*** Block opens ***
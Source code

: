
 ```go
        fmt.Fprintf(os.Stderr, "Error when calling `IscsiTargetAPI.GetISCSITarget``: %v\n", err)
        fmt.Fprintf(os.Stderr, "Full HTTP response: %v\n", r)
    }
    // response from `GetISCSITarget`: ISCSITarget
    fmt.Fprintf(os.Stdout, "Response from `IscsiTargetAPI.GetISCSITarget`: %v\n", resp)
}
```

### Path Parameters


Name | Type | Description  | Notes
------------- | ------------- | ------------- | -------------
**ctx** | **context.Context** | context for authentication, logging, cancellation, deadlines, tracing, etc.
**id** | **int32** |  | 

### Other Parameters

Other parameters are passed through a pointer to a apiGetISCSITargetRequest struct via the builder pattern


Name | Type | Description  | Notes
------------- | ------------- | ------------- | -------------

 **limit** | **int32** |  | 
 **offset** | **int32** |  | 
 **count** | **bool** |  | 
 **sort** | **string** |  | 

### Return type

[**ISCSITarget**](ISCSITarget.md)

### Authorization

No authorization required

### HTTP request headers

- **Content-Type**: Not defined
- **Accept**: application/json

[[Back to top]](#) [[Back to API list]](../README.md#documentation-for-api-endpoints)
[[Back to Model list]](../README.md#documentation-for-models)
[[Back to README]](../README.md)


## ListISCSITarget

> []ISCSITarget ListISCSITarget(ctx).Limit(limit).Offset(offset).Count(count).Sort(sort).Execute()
*** Block closes ***
Task to carry out
An exact transcription of the data above is required.

Task output
Source code

:
 ```go
        fmt.Fprintf(os.Stderr, "Error when calling `IscsiTargetAPI.GetISCSITarget``: %v\n", err)
        fmt.Fprintf(os.Stderr, "Full HTTP response: %v\n", r)
    }
    // response from `GetISCSITarget`: ISCSITarget
    fmt.Fprintf(os.Stdout, "Response from `IscsiTargetAPI.GetISCSITarget`: %v\n", resp)
}
```

### Path Parameters


Name | Type | Description  | Notes
------------- | ------------- | ------------- | -------------
**ctx** | **context.Context** | context for authentication, logging, cancellation, deadlines, tracing, etc.
**id** | **int32** |  | 

### Other Parameters

Other parameters are passed through a pointer to a apiGetISCSITargetRequest struct via the builder pattern


Name | Type | Description  | Notes
------------- | ------------- | ------------- | -------------

 **limit** | **int32** |  | 
 **offset** | **int32** |  | 
 **count** | **bool** |  | 
 **sort** | **string** |  | 

### Return type

[**ISCSITarget**](ISCSITarget.md)

### Authorization

No authorization required

### HTTP request headers

- **Content-Type**: Not defined
- **Accept**: application/json

[[Back to top]](#) [[Back to API list]](../README.md#documentation-for-api-endpoints)
[[Back to Model list]](../README.md#documentation-for-models)
[[Back to README]](../README.md)


## ListISCSITarget

> []ISCSITarget ListISCSITarget(ctx).Limit(limit).Offset(offset).Count(count).Sort(sort).Execute()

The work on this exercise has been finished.